Вынырнув, он собрал в комок ткань самоспасателя и поплыл к лодке. Попадающие
на лицо холодные брызги показывали, что купальный сезон еще не наступил.
Через несколько минут он постучал кулаком по клепаной стали, тут же
сверху опустилась веревочная лестница, и начальник одиннадцатого отдела
оказался на борту дизельной подводной лодки-носителя с серийным номером
"У-762". Первая цифра Верлинову бы понравилась, вторая и третья -- вряд ли.
-- С прибытием!
Встретивший его человек протянул мозолистую ладонь. Верлинов машинально
взглянул на часы: двадцать часов двадцать пять минут. В двадцать один ноль
пять подлодка "У-762" пересекла государственную границу России и вышла в
нейтральные воды.



    Глава двадцать шестая



На следующий день в штаб-квартиру одиннадцатого отдела прибыла целая
комиссия. Главный военный прокурор, заместитель начальника военной
контрразведки, замдиректора ФСК и десятка полтора офицеров военной юстиции
-- от капитана до полковников.
У них были постановления на обыск служебных помещений и арест генерала
Верлинова. Исполнить удалось только первое. В секретном отделении личного
сейфа генерала обнаружили проект приказа о назначении майора Межуева
начальником отдела вместо подполковника Дронова.
Дронов, узнав об этом, изменился в лице.
"Копал под меня, сволочь! -- решил он. -- И довольно успешно!"
Сдавая комиссии ксерокопию плана провалившейся операции "Передача",
Дронов подчеркнул, что непосредственно руководил ею майор Межуев, который
являлся близким Верлинову человеком.
-- И на хрена вам такой мудак нужен? -- спросил прокурор.
-- На увольнение, -- скомандовал директор ФСК. -- Все, автономия
кончилась!

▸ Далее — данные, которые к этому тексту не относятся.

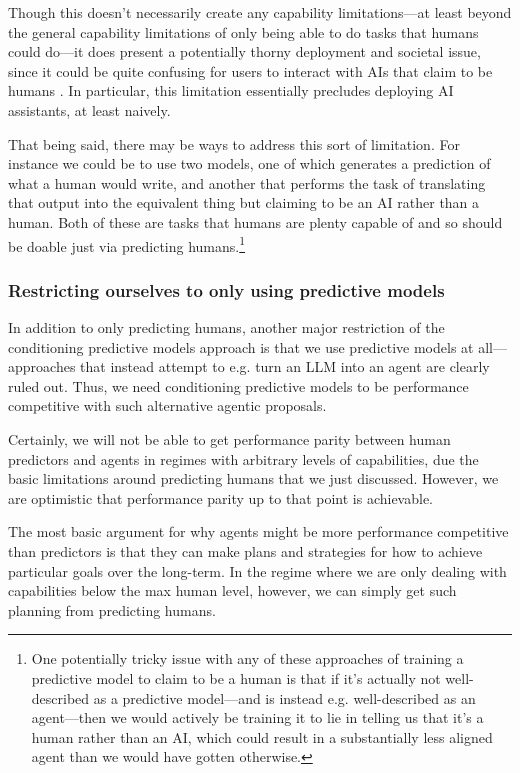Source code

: \documentclass[
  onecolumn,
  nonatbib,
]{miri-tech-article}
\begin{document}
Though this doesn't necessarily create any capability limitations---at least beyond the general capability limitations of only being able to do tasks that humans could do---it does present a potentially thorny deployment and societal issue, since it could be quite confusing for users to interact with AIs that claim to be humans \cite{eu_ai_act}.
In particular, this limitation essentially precludes deploying AI assistants, at least naively.

That being said, there may be ways to address this sort of limitation. For instance we could be to use two models, one of which generates a prediction of what a human would write, and another that performs the task of translating that output into the equivalent thing but claiming to be an AI rather than a human.
Both of these are tasks that humans are plenty capable of and so should be doable just via predicting humans.\footnote{One potentially tricky issue with any of these approaches of training a predictive model to claim to be a human is that if it's actually not well-described as a predictive model---and is instead e.g. well-described as an agent---then we would actively be training it to lie in telling us that it's a human rather than an AI, which could result in a substantially less aligned agent than we would have gotten otherwise.}


\subsubsection{Restricting ourselves to only using predictive models}\label{subsubsec:restricting_ourselves_to_only_using_predictive_models}

In addition to only predicting humans, another major restriction of the conditioning predictive models approach is that we use predictive models at all---approaches that instead attempt to e.g. turn an LLM into an agent are clearly ruled out. Thus, we need conditioning predictive models to be performance competitive with such alternative agentic proposals.

Certainly, we will not be able to get performance parity between human predictors and agents in regimes with arbitrary levels of capabilities, due the basic limitations around predicting humans that we just discussed. However, we are optimistic that performance parity up to that point is achievable.

The most basic argument for why agents might be more performance competitive than predictors is that they can make plans and strategies for how to achieve particular goals over the long-term. In the regime where we are only dealing with capabilities below the max human level, however, we can simply get such planning from predicting humans.
\end{document}
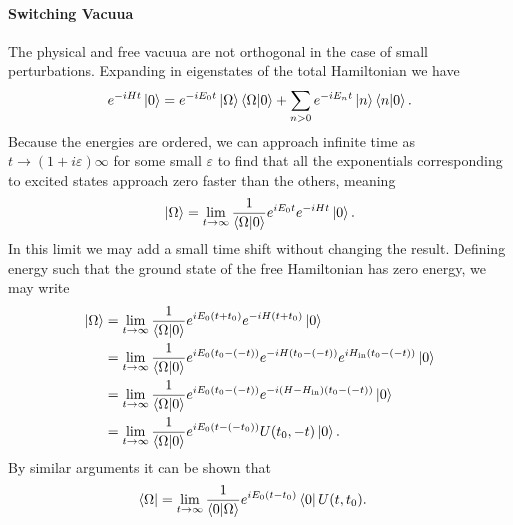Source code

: \paragraph{Switching Vacuua}
The physical and free vacuua are not orthogonal in the case of small perturbations. Expanding in eigenstates of the total Hamiltonian we have
\begin{align*}
	e^{-iHt}\ket{0} = e^{-iE_{0}t}\ket{\Omega}\braket{\Omega}{0} + \sum\limits_{n > 0}e^{-iE_{n}t}\ket{n}\braket{n}{0}.
\end{align*}
Because the energies are ordered, we can approach infinite time as $t\to (1 + i\varepsilon)\infty$ for some small $\varepsilon$ to find that all the exponentials corresponding to excited states approach zero faster than the others, meaning
\begin{align*}
	\ket{\Omega} = \lim\limits_{t\to\infty}\frac{1}{\braket{\Omega}{0}}e^{iE_{0}t}e^{-iHt}\ket{0}.
\end{align*}
In this limit we may add a small time shift without changing the result. Defining energy such that the ground state of the free Hamiltonian has zero energy, we may write
\begin{align*}
	\ket{\Omega} &= \lim\limits_{t\to\infty}\frac{1}{\braket{\Omega}{0}}e^{iE_{0}(t + t_{0})}e^{-iH(t + t_{0})}\ket{0} \\
	             &= \lim\limits_{t\to\infty}\frac{1}{\braket{\Omega}{0}}e^{iE_{0}(t_{0} - (-t))}e^{-iH(t_{0} - (-t))}e^{iH_{\text{in}}(t_{0} - (-t))}\ket{0} \\
	             &= \lim\limits_{t\to\infty}\frac{1}{\braket{\Omega}{0}}e^{iE_{0}(t_{0} - (-t))}e^{-i(H - H_{\text{in}})(t_{0} - (-t))}\ket{0} \\
	             &= \lim\limits_{t\to\infty}\frac{1}{\braket{\Omega}{0}}e^{iE_{0}(t - (-t_{0}))}U(t_{0}, -t)\ket{0}.
\end{align*}
By similar arguments it can be shown that
\begin{align*}
	\bra{\Omega} &= \lim\limits_{t\to\infty}\frac{1}{\braket{0}{\Omega}}e^{iE_{0}(t - t_{0})}\bra{0}U(t, t_{0}).
\end{align*}

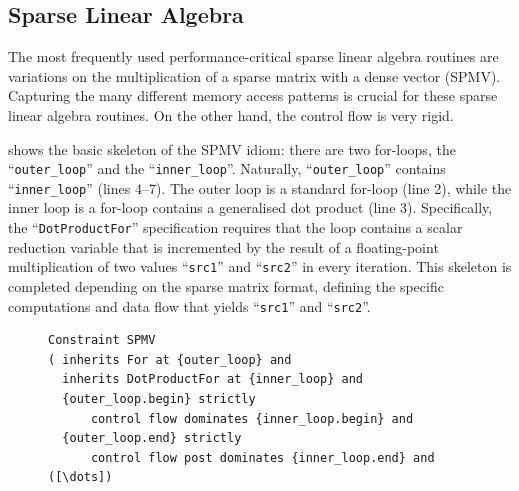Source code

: \subsection{Sparse Linear Algebra}

    The most frequently used performance-critical sparse linear algebra routines
    are variations on the multiplication of a sparse matrix with a dense vector
    (SPMV).
    Capturing the many different memory access patterns is crucial for these
    sparse linear algebra routines.
    On the other hand, the control flow is very rigid.

     shows the basic skeleton of the SPMV idiom:
    there are two for-loops, the ``{\tt outer\_loop}'' and the
    ``{\tt inner\_loop}''.
    Naturally, ``{\tt outer\_loop}'' contains ``{\tt inner\_loop}''
    (lines 4--7).
    The outer loop is a standard for-loop (line 2), while the inner loop is a
    for-loop contains a generalised dot product (line 3).
    Specifically, the ``{\tt DotProductFor}'' specification requires that the
    loop contains a scalar reduction variable that is incremented by the result
    of a floating-point multiplication of two values ``{\tt src1}'' and
    ``{\tt src2}'' in every iteration.
    This skeleton is completed depending on the sparse matrix format, defining
    the specific computations and data flow that yields ``{\tt src1}'' and
    ``{\tt src2}''.

\begin{figure}[p]
\begin{lstlisting}[language=IDL, label={spmvbase}, caption=
   {Skeleton of the sparse matrix-vector product (SPMV) constraint
    specification in IDL: The precise sparse access patterns are specific to
    chosen storage formats for sparse matrices.}]
Constraint SPMV
( inherits For at {outer_loop} and
  inherits DotProductFor at {inner_loop} and
  {outer_loop.begin} strictly
      control flow dominates {inner_loop.begin} and
  {outer_loop.end} strictly
      control flow post dominates {inner_loop.end} and
([\dots])
\end{lstlisting}
\end{figure}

Будем наводить здесь порядок!
Он подумал и остановил взгляд на Дронове.
-- Вы назначаетесь временно исполняющим обязанности начальника. А там
посмотрим...
-- Есть! -- четко ответил подполковник. Он знал, что первый шаг часто
определяет все последующие.
Дронов начал исполнение своих временных обязанностей с того, что дал
телетайпограмму во все учреждения, подчиняющиеся одиннадцатому отделу:
"Отозвать из командировок, полевых испытаний, учений и экспедиций личный
состав, провести инвентаризацию технических средств, вооружения, другого
имущества, проанализировать состояние дисциплины на вверенных объектах,
проверить исправность общих и специальных систем. Доложить о происшедших за
последние семьдесят два часа чрезвычайных происшествиях, нарушениях уставов,
приказов и правил внутреннего распорядка".
В двадцать один час на генерала Верлинова был объявлен всероссийский
розыск. В это время подводная лодка "У-762" проходила Босфор.
Верлинов пил чай с капитаном, когда радист принес текст расшифрованной
радиограммы.
-- Приказано возвращаться на базу, -- обескураженно сообщил тот,
прочитав перечеркнутый красной полосой листок.
Капитану было не больше тридцати пяти, круглое лицо, круглые глаза,
оттопыренные уши. И фамилия под стать внешности -- Чижик.
"Мальчишка, -- подумал Верлинов. -- Карьере конец, а так хорошо
начал..."
-- Кто подписал приказ? -- небрежно спросил он.
-- Капитан второго ранга Сушняков. -- Тон капитана давал понять, что
уровень подписи исключает обсуждение.
-- Придется мне представиться по-настояшему. -- Верлинов извлек
удостоверение и положил на стол.
Капитан прочел -- раз, другой, третий... Сравнил фотографию с личностью
сидящего напротив человека, который из никому не известного "Иванова"
превращался в легендарного начальника одиннадцатого отдела. Потом встал.
-- Товарищ генерал, вверенная мне подводная лодка...
-- Не кричи, -- перебил Верлинов. -- Этот приказ нас не касается.
Наоборот -- он служит для нашего прикрытия. Но чтобы тебе было спокойней --
я принимаю командование на себя. Давай бортовой журнал!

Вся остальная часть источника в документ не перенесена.